*EXERCISE BRIEF*. Your response should give back each record exactly, word for word.

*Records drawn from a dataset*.
________________________

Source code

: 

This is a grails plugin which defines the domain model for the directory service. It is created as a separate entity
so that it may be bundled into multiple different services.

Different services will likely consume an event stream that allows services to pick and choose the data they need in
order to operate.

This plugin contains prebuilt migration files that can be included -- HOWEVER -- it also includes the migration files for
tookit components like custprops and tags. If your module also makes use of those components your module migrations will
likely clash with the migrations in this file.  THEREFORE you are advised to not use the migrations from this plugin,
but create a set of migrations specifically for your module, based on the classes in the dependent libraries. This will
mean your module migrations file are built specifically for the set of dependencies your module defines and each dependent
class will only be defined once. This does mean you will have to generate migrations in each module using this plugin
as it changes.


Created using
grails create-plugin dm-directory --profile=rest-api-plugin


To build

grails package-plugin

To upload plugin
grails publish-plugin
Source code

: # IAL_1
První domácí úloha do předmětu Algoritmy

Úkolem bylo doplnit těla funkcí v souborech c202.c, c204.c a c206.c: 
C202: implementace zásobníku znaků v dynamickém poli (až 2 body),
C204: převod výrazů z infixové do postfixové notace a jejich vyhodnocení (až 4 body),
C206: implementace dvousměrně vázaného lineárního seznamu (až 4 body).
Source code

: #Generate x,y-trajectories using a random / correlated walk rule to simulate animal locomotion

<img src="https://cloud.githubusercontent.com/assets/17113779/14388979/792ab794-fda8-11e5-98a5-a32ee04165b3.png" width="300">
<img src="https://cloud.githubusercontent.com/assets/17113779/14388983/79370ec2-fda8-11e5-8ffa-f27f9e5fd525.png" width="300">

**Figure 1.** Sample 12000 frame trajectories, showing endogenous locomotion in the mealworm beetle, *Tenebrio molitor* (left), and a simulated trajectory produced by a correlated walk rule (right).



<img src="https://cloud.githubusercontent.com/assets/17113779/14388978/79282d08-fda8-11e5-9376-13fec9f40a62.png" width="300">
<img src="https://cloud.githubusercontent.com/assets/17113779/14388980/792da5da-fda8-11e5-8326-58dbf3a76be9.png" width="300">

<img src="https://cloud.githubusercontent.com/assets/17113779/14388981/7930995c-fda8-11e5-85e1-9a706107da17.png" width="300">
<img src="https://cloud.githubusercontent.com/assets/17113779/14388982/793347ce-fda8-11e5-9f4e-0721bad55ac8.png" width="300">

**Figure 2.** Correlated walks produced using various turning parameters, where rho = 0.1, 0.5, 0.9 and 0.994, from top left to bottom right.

________________________

*EXERCISE OUTPUT*.
Source code

: 

This is a grails plugin which defines the domain model for the directory service. It is created as a separate entity
so that it may be bundled into multiple different services.

Different services will likely consume an event stream that allows services to pick and choose the data they need in
order to operate.

This plugin contains prebuilt migration files that can be included -- HOWEVER -- it also includes the migration files for
tookit components like custprops and tags. If your module also makes use of those components your module migrations will
likely clash with the migrations in this file.  THEREFORE you are advised to not use the migrations from this plugin,
but create a set of migrations specifically for your module, based on the classes in the dependent libraries. This will
mean your module migrations file are built specifically for the set of dependencies your module defines and each dependent
class will only be defined once. This does mean you will have to generate migrations in each module using this plugin
as it changes.


Created using
grails create-plugin dm-directory --profile=rest-api-plugin


To build

grails package-plugin

To upload plugin
grails publish-plugin
Source code

: # IAL_1
První domácí úloha do předmětu Algoritmy

Úkolem bylo doplnit těla funkcí v souborech c202.c, c204.c a c206.c: 
C202: implementace zásobníku znaků v dynamickém poli (až 2 body),
C204: převod výrazů z infixové do postfixové notace a jejich vyhodnocení (až 4 body),
C206: implementace dvousměrně vázaného lineárního seznamu (až 4 body).
Source code

: #Generate x,y-trajectories using a random / correlated walk rule to simulate animal locomotion

<img src="https://cloud.githubusercontent.com/assets/17113779/14388979/792ab794-fda8-11e5-98a5-a32ee04165b3.png" width="300">
<img src="https://cloud.githubusercontent.com/assets/17113779/14388983/79370ec2-fda8-11e5-8ffa-f27f9e5fd525.png" width="300">

**Figure 1.** Sample 12000 frame trajectories, showing endogenous locomotion in the mealworm beetle, *Tenebrio molitor* (left), and a simulated trajectory produced by a correlated walk rule (right).



<img src="https://cloud.githubusercontent.com/assets/17113779/14388978/79282d08-fda8-11e5-9376-13fec9f40a62.png" width="300">
<img src="https://cloud.githubusercontent.com/assets/17113779/14388980/792da5da-fda8-11e5-8326-58dbf3a76be9.png" width="300">

<img src="https://cloud.githubusercontent.com/assets/17113779/14388981/7930995c-fda8-11e5-85e1-9a706107da17.png" width="300">
<img src="https://cloud.githubusercontent.com/assets/17113779/14388982/793347ce-fda8-11e5-9f4e-0721bad55ac8.png" width="300">

**Figure 2.** Correlated walks produced using various turning parameters, where rho = 0.1, 0.5, 0.9 and 0.994, from top left to bottom right.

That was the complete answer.